> [WORK TO COMPLETE]: Search the data below for "网海拾贝"; list each line that holds it.

> [RECORDS SUPPLIED]:

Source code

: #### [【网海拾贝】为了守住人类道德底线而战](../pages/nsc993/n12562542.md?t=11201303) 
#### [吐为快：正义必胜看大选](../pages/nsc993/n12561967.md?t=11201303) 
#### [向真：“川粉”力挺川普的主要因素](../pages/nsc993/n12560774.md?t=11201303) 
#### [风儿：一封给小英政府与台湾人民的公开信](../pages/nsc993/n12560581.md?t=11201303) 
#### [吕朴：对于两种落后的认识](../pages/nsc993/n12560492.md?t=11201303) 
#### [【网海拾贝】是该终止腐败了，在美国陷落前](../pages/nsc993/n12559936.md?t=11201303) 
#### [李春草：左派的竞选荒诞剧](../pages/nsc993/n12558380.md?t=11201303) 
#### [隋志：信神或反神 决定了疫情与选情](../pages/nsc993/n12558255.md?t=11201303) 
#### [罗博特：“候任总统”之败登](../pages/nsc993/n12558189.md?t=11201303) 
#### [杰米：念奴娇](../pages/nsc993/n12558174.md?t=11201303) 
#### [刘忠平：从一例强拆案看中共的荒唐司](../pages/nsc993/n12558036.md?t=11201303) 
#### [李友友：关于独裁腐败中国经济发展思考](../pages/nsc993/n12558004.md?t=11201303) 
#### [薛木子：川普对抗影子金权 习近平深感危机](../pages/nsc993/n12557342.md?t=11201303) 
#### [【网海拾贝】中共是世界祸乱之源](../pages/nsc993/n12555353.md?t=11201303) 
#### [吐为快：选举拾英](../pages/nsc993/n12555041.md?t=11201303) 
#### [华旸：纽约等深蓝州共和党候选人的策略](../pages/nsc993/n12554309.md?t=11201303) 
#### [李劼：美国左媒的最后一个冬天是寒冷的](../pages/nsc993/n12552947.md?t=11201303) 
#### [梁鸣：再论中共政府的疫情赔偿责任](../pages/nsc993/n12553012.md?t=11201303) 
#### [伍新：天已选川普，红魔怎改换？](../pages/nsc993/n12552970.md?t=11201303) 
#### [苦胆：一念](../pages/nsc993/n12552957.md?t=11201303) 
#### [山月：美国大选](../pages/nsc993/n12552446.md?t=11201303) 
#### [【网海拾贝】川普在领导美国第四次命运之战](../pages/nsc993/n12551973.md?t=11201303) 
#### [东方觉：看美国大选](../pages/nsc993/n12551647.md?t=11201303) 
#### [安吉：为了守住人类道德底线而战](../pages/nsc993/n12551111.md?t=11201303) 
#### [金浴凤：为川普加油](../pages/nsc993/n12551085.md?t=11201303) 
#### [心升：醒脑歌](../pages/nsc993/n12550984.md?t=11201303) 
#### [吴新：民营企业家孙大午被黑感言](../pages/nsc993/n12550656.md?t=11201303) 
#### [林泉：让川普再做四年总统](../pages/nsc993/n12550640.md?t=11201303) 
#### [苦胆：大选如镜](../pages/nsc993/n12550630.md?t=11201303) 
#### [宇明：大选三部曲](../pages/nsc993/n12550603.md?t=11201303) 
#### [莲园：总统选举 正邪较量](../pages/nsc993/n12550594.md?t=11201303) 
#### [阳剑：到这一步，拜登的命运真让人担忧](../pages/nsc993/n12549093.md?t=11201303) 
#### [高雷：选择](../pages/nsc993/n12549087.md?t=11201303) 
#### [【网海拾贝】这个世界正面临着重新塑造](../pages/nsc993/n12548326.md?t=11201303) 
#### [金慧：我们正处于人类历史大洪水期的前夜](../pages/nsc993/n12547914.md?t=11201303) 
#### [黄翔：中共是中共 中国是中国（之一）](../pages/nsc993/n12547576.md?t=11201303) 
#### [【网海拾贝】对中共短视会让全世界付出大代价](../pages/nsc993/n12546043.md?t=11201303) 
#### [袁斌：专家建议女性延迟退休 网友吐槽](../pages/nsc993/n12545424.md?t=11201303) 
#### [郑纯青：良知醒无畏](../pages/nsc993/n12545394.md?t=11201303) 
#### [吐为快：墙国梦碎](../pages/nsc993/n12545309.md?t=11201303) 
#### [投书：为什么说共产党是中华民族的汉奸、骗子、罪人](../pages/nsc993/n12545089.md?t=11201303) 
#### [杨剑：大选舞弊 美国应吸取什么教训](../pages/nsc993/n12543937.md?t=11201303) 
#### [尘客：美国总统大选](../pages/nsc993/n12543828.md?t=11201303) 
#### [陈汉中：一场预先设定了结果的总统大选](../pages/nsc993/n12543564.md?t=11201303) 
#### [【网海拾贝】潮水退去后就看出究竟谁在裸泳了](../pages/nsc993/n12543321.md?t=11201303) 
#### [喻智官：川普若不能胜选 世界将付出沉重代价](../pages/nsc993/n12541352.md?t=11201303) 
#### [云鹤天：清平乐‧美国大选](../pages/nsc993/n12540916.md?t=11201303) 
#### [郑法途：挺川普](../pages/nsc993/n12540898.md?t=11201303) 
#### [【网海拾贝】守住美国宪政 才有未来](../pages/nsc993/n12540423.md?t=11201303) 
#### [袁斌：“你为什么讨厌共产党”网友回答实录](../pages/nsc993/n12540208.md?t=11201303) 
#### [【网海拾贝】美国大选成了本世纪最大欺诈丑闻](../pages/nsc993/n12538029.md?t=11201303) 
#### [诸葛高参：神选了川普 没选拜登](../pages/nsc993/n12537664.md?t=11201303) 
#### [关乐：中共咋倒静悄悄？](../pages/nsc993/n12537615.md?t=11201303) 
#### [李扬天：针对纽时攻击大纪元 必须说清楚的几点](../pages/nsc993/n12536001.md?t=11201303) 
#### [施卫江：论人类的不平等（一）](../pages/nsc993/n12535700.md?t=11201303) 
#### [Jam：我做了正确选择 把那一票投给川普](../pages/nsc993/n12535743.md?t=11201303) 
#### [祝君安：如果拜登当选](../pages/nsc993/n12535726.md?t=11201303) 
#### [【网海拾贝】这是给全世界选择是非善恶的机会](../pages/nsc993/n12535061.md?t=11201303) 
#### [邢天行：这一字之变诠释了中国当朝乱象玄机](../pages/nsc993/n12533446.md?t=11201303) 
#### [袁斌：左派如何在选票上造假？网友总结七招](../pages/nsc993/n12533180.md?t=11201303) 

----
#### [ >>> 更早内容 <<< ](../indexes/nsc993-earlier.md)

> [TASK SOLUTION]:
: #### [【网海拾贝】为了守住人类道德底线而战](../pages/nsc993/n12562542.md?t=11201303) 
#### [【网海拾贝】是该终止腐败了，在美国陷落前](../pages/nsc993/n12559936.md?t=11201303) 
#### [【网海拾贝】中共是世界祸乱之源](../pages/nsc993/n12555353.md?t=11201303) 
#### [【网海拾贝】川普在领导美国第四次命运之战](../pages/nsc993/n12551973.md?t=11201303) 
#### [【网海拾贝】这个世界正面临着重新塑造](../pages/nsc993/n12548326.md?t=11201303) 
#### [【网海拾贝】对中共短视会让全世界付出大代价](../pages/nsc993/n12546043.md?t=11201303) 
#### [【网海拾贝】潮水退去后就看出究竟谁在裸泳了](../pages/nsc993/n12543321.md?t=11201303) 
#### [【网海拾贝】守住美国宪政 才有未来](../pages/nsc993/n12540423.md?t=11201303) 
#### [【网海拾贝】美国大选成了本世纪最大欺诈丑闻](../pages/nsc993/n12538029.md?t=11201303) 
#### [【网海拾贝】这是给全世界选择是非善恶的机会](../pages/nsc993/n12535061.md?t=11201303) 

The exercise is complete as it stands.